#### Task directions:
Go through the following data and transcribe exactly the stretch of lines from the one holding "(videos, images, gradients)" to the one holding "ScrollTrigger reveal sequences", both included.

Top of Provided entries

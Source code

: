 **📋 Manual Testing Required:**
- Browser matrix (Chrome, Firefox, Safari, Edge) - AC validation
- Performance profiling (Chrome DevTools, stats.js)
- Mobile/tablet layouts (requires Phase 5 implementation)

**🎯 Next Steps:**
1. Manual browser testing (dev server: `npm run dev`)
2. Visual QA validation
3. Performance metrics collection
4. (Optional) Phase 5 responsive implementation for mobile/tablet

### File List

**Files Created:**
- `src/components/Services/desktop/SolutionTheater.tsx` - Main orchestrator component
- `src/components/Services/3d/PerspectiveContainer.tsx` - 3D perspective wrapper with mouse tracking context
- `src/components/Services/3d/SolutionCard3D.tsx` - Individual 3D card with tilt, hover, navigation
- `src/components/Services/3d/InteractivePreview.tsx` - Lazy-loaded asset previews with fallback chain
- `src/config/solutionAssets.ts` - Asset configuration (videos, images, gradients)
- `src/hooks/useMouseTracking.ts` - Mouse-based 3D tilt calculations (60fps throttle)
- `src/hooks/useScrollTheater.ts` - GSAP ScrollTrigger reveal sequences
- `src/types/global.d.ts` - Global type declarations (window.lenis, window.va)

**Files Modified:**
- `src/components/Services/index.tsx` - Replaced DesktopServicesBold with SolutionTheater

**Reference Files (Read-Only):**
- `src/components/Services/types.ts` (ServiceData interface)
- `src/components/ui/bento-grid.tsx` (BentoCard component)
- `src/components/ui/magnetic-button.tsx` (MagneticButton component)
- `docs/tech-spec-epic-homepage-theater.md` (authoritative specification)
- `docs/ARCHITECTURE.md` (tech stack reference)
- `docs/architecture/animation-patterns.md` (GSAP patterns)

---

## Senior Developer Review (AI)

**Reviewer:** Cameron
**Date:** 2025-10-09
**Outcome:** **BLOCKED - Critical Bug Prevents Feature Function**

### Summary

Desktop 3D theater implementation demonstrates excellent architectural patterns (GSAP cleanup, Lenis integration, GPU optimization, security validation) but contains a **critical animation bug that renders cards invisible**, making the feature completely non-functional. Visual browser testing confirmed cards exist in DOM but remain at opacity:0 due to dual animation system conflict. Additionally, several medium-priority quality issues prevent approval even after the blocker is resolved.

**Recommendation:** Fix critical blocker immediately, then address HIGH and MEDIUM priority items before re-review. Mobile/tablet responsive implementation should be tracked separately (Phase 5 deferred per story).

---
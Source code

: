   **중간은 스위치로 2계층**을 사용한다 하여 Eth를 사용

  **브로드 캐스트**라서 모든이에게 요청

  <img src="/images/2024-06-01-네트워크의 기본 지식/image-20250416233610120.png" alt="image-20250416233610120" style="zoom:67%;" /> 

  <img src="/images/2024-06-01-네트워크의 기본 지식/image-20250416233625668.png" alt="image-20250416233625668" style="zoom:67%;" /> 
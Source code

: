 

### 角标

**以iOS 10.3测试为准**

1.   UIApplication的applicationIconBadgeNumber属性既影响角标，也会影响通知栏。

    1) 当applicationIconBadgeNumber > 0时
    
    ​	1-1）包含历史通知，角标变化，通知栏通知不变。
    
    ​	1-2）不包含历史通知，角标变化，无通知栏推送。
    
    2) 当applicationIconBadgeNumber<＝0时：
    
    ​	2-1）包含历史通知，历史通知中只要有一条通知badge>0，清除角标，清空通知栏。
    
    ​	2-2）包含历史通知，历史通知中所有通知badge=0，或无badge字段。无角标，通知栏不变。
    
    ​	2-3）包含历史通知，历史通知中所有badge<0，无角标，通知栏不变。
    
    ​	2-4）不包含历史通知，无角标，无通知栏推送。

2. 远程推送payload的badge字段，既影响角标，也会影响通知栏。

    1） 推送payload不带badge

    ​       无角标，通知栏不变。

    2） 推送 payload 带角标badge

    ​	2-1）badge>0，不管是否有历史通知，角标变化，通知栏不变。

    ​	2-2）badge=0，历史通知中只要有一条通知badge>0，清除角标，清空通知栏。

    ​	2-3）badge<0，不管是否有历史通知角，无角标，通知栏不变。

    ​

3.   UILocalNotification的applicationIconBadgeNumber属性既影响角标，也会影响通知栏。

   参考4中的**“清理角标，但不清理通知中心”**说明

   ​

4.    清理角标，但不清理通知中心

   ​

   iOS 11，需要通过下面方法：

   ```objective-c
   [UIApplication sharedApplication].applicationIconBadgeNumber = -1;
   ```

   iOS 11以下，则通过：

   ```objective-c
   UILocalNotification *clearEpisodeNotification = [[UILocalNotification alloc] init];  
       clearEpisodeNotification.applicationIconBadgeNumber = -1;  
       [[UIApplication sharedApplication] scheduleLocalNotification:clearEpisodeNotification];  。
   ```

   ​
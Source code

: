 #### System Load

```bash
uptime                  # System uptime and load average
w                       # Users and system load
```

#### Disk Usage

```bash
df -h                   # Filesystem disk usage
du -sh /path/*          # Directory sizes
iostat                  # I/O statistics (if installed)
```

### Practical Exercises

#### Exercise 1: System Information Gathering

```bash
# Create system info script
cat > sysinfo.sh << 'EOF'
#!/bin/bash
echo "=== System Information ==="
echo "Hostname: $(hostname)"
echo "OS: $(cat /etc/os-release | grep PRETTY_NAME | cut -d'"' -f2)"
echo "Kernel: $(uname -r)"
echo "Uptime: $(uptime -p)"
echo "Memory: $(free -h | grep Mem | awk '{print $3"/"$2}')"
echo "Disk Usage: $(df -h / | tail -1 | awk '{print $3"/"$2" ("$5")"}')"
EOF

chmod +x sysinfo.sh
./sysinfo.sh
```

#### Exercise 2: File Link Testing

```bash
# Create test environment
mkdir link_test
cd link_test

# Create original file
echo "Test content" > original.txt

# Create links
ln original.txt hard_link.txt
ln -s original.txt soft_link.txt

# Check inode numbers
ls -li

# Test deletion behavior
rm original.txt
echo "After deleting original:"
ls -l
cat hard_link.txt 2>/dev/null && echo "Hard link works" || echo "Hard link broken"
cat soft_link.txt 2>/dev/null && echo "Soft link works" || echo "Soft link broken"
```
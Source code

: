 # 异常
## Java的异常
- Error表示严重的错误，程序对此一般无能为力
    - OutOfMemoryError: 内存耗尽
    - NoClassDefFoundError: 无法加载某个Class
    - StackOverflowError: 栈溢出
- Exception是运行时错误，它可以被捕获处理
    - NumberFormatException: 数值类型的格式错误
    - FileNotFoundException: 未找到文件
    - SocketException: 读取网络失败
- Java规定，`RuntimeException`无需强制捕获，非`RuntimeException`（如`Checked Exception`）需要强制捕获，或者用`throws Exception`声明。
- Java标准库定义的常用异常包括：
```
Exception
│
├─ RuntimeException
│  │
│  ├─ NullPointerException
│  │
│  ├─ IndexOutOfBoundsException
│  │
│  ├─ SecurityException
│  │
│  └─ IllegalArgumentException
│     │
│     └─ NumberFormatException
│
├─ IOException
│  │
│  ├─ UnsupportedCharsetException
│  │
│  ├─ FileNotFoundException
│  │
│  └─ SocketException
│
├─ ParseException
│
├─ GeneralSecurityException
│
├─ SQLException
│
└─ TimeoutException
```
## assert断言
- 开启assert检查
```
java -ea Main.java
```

Bottom of Provided entries

#### The completed task:
- `src/config/solutionAssets.ts` - Asset configuration (videos, images, gradients)
- `src/hooks/useMouseTracking.ts` - Mouse-based 3D tilt calculations (60fps throttle)
- `src/hooks/useScrollTheater.ts` - GSAP ScrollTrigger reveal sequences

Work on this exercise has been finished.